Return each line of the listing that has the word "APIs" in it.

*** Opening Data to process ***

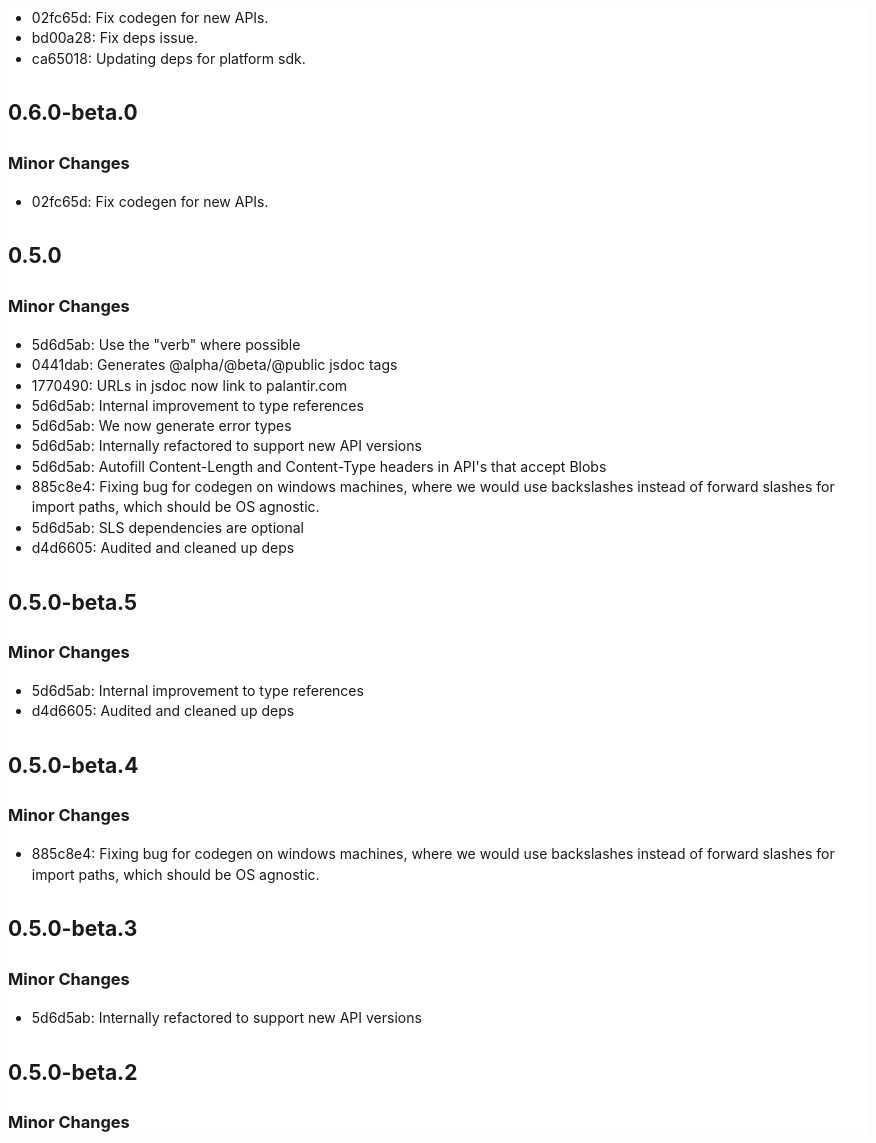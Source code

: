 - 02fc65d: Fix codegen for new APIs.
- bd00a28: Fix deps issue.
- ca65018: Updating deps for platform sdk.

## 0.6.0-beta.0

### Minor Changes

- 02fc65d: Fix codegen for new APIs.

## 0.5.0

### Minor Changes

- 5d6d5ab: Use the "verb" where possible
- 0441dab: Generates @alpha/@beta/@public jsdoc tags
- 1770490: URLs in jsdoc now link to palantir.com
- 5d6d5ab: Internal improvement to type references
- 5d6d5ab: We now generate error types
- 5d6d5ab: Internally refactored to support new API versions
- 5d6d5ab: Autofill Content-Length and Content-Type headers in API's that accept Blobs
- 885c8e4: Fixing bug for codegen on windows machines, where we would use backslashes instead of forward slashes for import paths, which should be OS agnostic.
- 5d6d5ab: SLS dependencies are optional
- d4d6605: Audited and cleaned up deps

## 0.5.0-beta.5

### Minor Changes

- 5d6d5ab: Internal improvement to type references
- d4d6605: Audited and cleaned up deps

## 0.5.0-beta.4

### Minor Changes

- 885c8e4: Fixing bug for codegen on windows machines, where we would use backslashes instead of forward slashes for import paths, which should be OS agnostic.

## 0.5.0-beta.3

### Minor Changes

- 5d6d5ab: Internally refactored to support new API versions

## 0.5.0-beta.2

### Minor Changes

*** Closing Data to process ***

- **Reply**
: - 02fc65d: Fix codegen for new APIs.
- 02fc65d: Fix codegen for new APIs.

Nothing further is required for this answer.